Aura Redis Mongo Synchronizer (ARMS)
aura-redis-mongo-synch (ARMS) is a service that allows the use of Redis and MongoDB to create a Bot Framework Context management as a two-level cache.
Find in the current documents the description of this component, its architecture, components and processes.
Aura Virtual Assistant component
Introduction
To implement a two-level cache strategy:
- Redis will be used as the first-level cache, with a short expiration time to speed up writing operations.
- MongoDB will be used as the second-level cache, with a high expiration time.
aura-redis-mongo-synchronizer (ARMS) will be responsible for transferring expired data from Redis to MongoDB.
The service is implemented as a web server just to make it easier to handle it and to connect with Aura monitoring systems, such as Prometheus.

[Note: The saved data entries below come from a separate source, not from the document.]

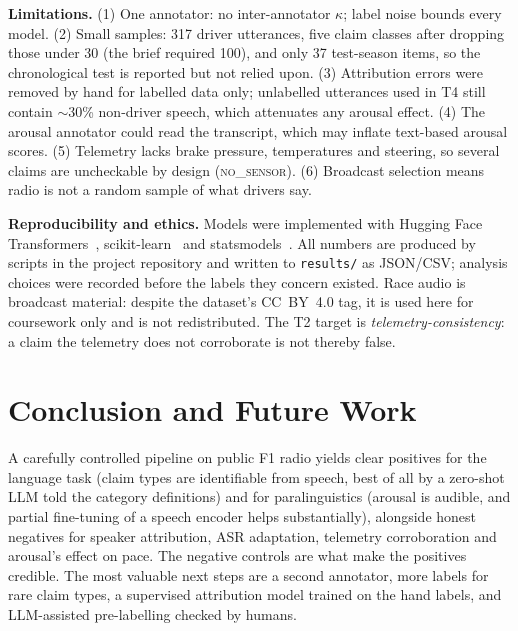 \textbf{Limitations.} (1) One annotator: no inter-annotator $\kappa$; label noise bounds every model. (2) Small samples: 317 driver utterances, five claim classes after dropping those under 30 (the brief required 100), and only 37 test-season items, so the chronological test is reported but not relied upon. (3) Attribution errors were removed by hand for labelled data only; unlabelled utterances used in T4 still contain $\sim$30\% non-driver speech, which attenuates any arousal effect. (4) The arousal annotator could read the transcript, which may inflate text-based arousal scores. (5) Telemetry lacks brake pressure, temperatures and steering, so several claims are uncheckable by design (\textsc{no\_sensor}). (6) Broadcast selection means radio is not a random sample of what drivers say.

\textbf{Reproducibility and ethics.} Models were implemented with Hugging Face Transformers~\cite{wolf2020transformers}, scikit-learn~\cite{pedregosa2011sklearn} and statsmodels~\cite{seabold2010statsmodels}. All numbers are produced by scripts in the project repository and written to \texttt{results/} as JSON/CSV; analysis choices were recorded before the labels they concern existed. Race audio is broadcast material: despite the dataset's CC~BY~4.0 tag, it is used here for coursework only and is not redistributed. The T2 target is \emph{telemetry-consistency}: a claim the telemetry does not corroborate is not thereby false.

\section{Conclusion and Future Work}
A carefully controlled pipeline on public F1 radio yields clear positives for the language task (claim types are identifiable from speech, best of all by a zero-shot LLM told the category definitions) and for paralinguistics (arousal is audible, and partial fine-tuning of a speech encoder helps substantially), alongside honest negatives for speaker attribution, ASR adaptation, telemetry corroboration and arousal's effect on pace. The negative controls are what make the positives credible. The most valuable next steps are a second annotator, more labels for rare claim types, a supervised attribution model trained on the hand labels, and LLM-assisted pre-labelling checked by humans.
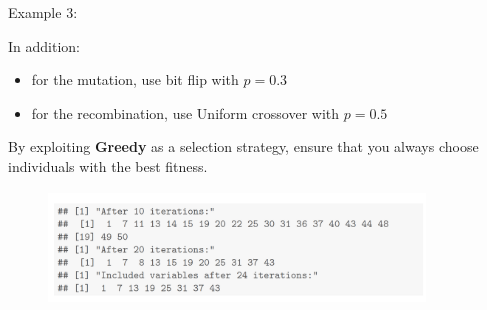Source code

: \documentclass[11pt,compress,t,notes=noshow, xcolor=table]{beamer}
\begin{document}
\begin{vbframe}{Example 3:}





In addition:

\begin{itemize}
\item for the mutation, use bit flip with $p = 0.3$
\item for the recombination, use Uniform crossover with $p=0.5$
\end{itemize}

\lz

By exploiting \textbf{Greedy} as a selection strategy, ensure that you always choose individuals with the best fitness. 








\vspace{0.5cm}
\begin{center}
\begin{figure}
  \includegraphics[height = 3cm, width = 10cm]{figure_man/example3.png}
\end{figure}
\end{center}





\end{vbframe}
\end{document}
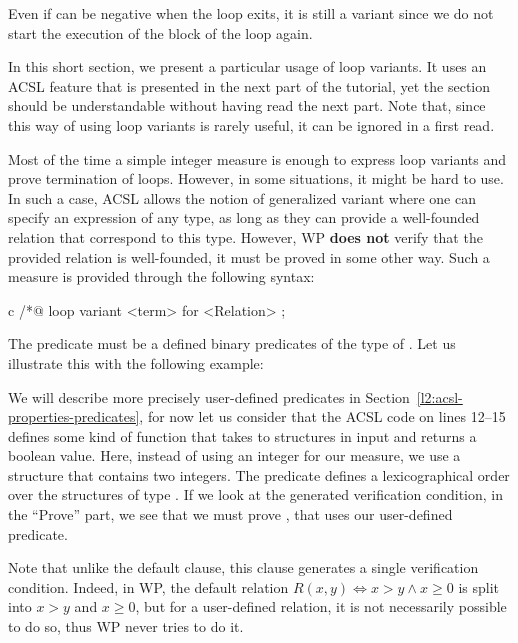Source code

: Even if  can be negative when the loop exits, it is still
a variant since we do not start the execution of the block of the loop
again.


\label{l4:statements-loops-general-measure}


\begin{Information}
  In this short section, we present a particular usage of loop variants. It uses
  an ACSL feature that is presented in the next part of the tutorial, yet the
  section should be understandable without having read the next part. Note that,
  since this way of using loop variants is rarely useful, it can be ignored in a
  first read.
\end{Information}


Most of the time a simple integer measure is enough to express loop variants
and prove termination of loops. However, in some situations, it might be hard to
use. In such a case, ACSL allows the notion of generalized variant where one can
specify an expression of any type, as long as they can provide a well-founded
relation that correspond to this type. However, WP \textbf{does not} verify that
the provided relation is well-founded, it must be proved in some other way.
Such a measure is provided through the following syntax:


\begin{CodeBlock}{c}
/*@ loop variant <term> for <Relation> ;
\end{CodeBlock}


The  predicate must be a defined binary predicates of the
type of . Let us illustrate this with the following example:




We will describe more precisely user-defined predicates in
Section~\ref{l2:acsl-properties-predicates}, for now let us consider that
the ACSL code on lines 12--15 defines some kind of function that takes to
structures in input and returns a boolean value. Here, instead of using an
integer for our measure, we use a structure that contains two integers. The
 predicate defines a lexicographical order over the
structures of type . If we look at the generated verification
condition, in the ``Prove'' part, we see that we must prove
, that uses our user-defined predicate.


Note that unlike the default  clause, this clause
generates a single verification condition. Indeed, in WP, the default relation
$R(x,y) \Leftrightarrow x > y \wedge x \geq 0$ is split into $x > y$ and
$x \geq 0$, but for a user-defined relation, it is not necessarily possible to
do so, thus WP never tries to do it.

It is in charge of managing the expired data in Redis using the Pub/Sub system provided by Redis.
Aura Redis Mongo Synchronizer components
The following figure shows the main components of the aura-redis-mongo-sync.
Server
The web server is implemented using fastify, a very fast web framework for NodeJS.
The web server works only as the service controller, while all the synchronization tasks are performed by a module outside the service called aura-redis-mongo-sync or ARMS.
Modules
Redis Mongo Sync
It is responsible for synchronizing data between Redis and MongoDB.
It uses a publish/subscribe system provided by Redis to notify the module when to synchronize data from Redis to MongoDB, based on events generated by Redis regarding the changes in the status of the documents.
Controllers & Services
When the previous step is finished, the request lands on the controller.
Each controller processes the request through a service in charge of implementing the logic. Once the request has been processed, the controller prepares and sends the response.
There is a controller to manage requests associated with the server itself (generic controller) and a controller for each module, in charge of handling the requests of that specific module.
Generic controller
As indicated above, the generic controller handles requests to retrieve information of the status of the server itself.
healthz: It is used to check if the server is online returning a simple status response:{"status": "ok"}.lastevent: It returns the date of the last synchronization between Redis and MongoDB:{ status: 'ok', lastEvent: DATE };shutdown: Service to be invoked mainly by Kubernetes cluster to perform a server graceful shutdown.
Data Storage
A new class has been created that implements the Bot Framework storage interface called RedisMongoDbStorage.
This class writes the context data to Redis and firstly, it reads the data from Redis. If this data does not exist in Redis, it fetches it from MongoDB.
This class is included in the aura-common-utilities repository. Check the Github repository for further details.
Data structure in Redis
Redis stores its data in key:value structures. This value can support different data structures.
In the following sections, the ones used to store the bot context are explained.
These structures support an expiration time so that Redis deletes them when the expiration time is reached, so the content has expired. The expiration of a record in Redis emits an specific event, of expired type, that can be handled by an external module.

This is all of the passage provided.